From: Optimization of the Irf8 +32-kb enhancer disrupts dendritic cell lineage segregation
(a) Competitive EMSA showing binding of 32P-dCTP-labeled Ctla4 probe with the indicated unlabeled competitors at increasing amounts (0, 25, 100, 400, and 1600−fold excess). The NEs used were combined from 293FT cells transfected with Junb and Batf3 and 293FT cells transfected with Irf8. Bands corresponding JUNB-BATF3-IRF8 complexes and free probes are indicated by the upper and lower arrows, respectively. Data shown are representative of two similar experiments. (b) EMSA performed with 32P-dCTP-labeled probes on various NEs: NEs from 293FT cells transfected with Junb and Batf3 (B), combined NEs from 293FT cells transfected with Junb and Batf3 and 293FT cells transfected with IRF8 (B + I), and NEs from MutuDCs. Bands corresponding JUNB-BATF3-IRF8 and JUNB-BATF3 complexes are indicated by the upper and lower arrows, respectively. Data shown are representative of three similar experiments. (c) Alignment of a 161 bp region encompassing the four AICEs in the mouse Irf8 + 32 kb enhancer (chr8:120,768,539-120,768,699, mm10) across several mammalian species, colored by conservation (Jalview). The six most probable AICEs (defined using FIMO and the AICE PWM from Fig. 1b) are indicated. (d) Retroviral reporter analysis of the mouse Irf8 + 32 kb enhancer and the human IRF8 + 48 kb enhancer in cDC1s and cDC2s obtained from KitL/Flt3L cultured mouse BM cells.
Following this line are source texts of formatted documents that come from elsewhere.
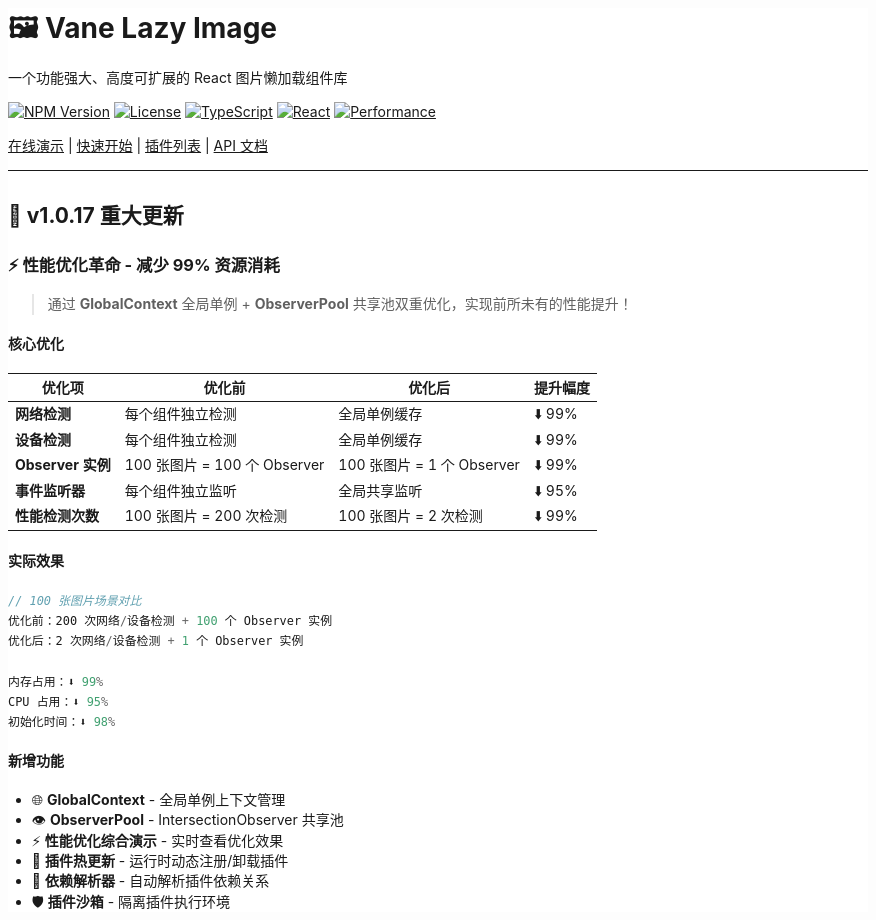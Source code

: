 # 🖼️ Vane Lazy Image

一个功能强大、高度可扩展的 React 图片懒加载组件库

[![NPM Version](https://img.shields.io/badge/npm-v1.0.17-blue)](https://www.npmjs.com/package/vane-lazy-image)
[![License](https://img.shields.io/badge/license-MIT-green)](./LICENSE)
[![TypeScript](https://img.shields.io/badge/TypeScript-5.x-blue)](https://www.typescriptlang.org/)
[![React](https://img.shields.io/badge/React-18.x-blue)](https://reactjs.org/)
[![Performance](https://img.shields.io/badge/Performance-99%25%20Optimized-brightgreen)](https://chinavane.netlify.app/)

[在线演示](https://chinavane.netlify.app/) | [快速开始](#快速开始) | [插件列表](#插件列表) | [API 文档](#api-文档)

---

## 🚀 v1.0.17 重大更新

### ⚡ **性能优化革命 - 减少 99% 资源消耗**

> 通过 **GlobalContext** 全局单例 + **ObserverPool** 共享池双重优化，实现前所未有的性能提升！

#### 核心优化

| 优化项 | 优化前 | 优化后 | 提升幅度 |
|--------|--------|--------|----------|
| **网络检测** | 每个组件独立检测 | 全局单例缓存 | ⬇️ 99% |
| **设备检测** | 每个组件独立检测 | 全局单例缓存 | ⬇️ 99% |
| **Observer 实例** | 100 张图片 = 100 个 Observer | 100 张图片 = 1 个 Observer | ⬇️ 99% |
| **事件监听器** | 每个组件独立监听 | 全局共享监听 | ⬇️ 95% |
| **性能检测次数** | 100 张图片 = 200 次检测 | 100 张图片 = 2 次检测 | ⬇️ 99% |

#### 实际效果

```typescript
// 100 张图片场景对比
优化前：200 次网络/设备检测 + 100 个 Observer 实例
优化后：2 次网络/设备检测 + 1 个 Observer 实例

内存占用：⬇️ 99%
CPU 占用：⬇️ 95%
初始化时间：⬇️ 98%
```

#### 新增功能

- 🌐 **GlobalContext** - 全局单例上下文管理
- 👁️ **ObserverPool** - IntersectionObserver 共享池
- ⚡ **性能优化综合演示** - 实时查看优化效果
- 🔄 **插件热更新** - 运行时动态注册/卸载插件
- 🔗 **依赖解析器** - 自动解析插件依赖关系
- 🛡️ **插件沙箱** - 隔离插件执行环境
Shown are enhancer-driven GFP expression in transduced cDC1s (pre-gate: B220- CD11c+ MHCII+ CD24+ Sirpa− Thy1.1+ cells) and transduced cDC2s (pre-gate: B220− CD11c+ MHCII+ Sirpa+ Thy1.1+ cells). Numbers are GFP geometric MFI. Data shown are representative of two similar experiments. (e) Competitive EMSA performed with 32P-dCTP-labeled Ctla4 probe in the presence of 200-fold excess of various unlabeled competitors. Competitors derived from the human +48 kb enhancer are denoted as ‘Hu’. Bands corresponding JUNB-BATF3-IRF8 complexes and free probes are indicated by the upper and lower arrows, respectively. Data shown are representative of two similar experiments.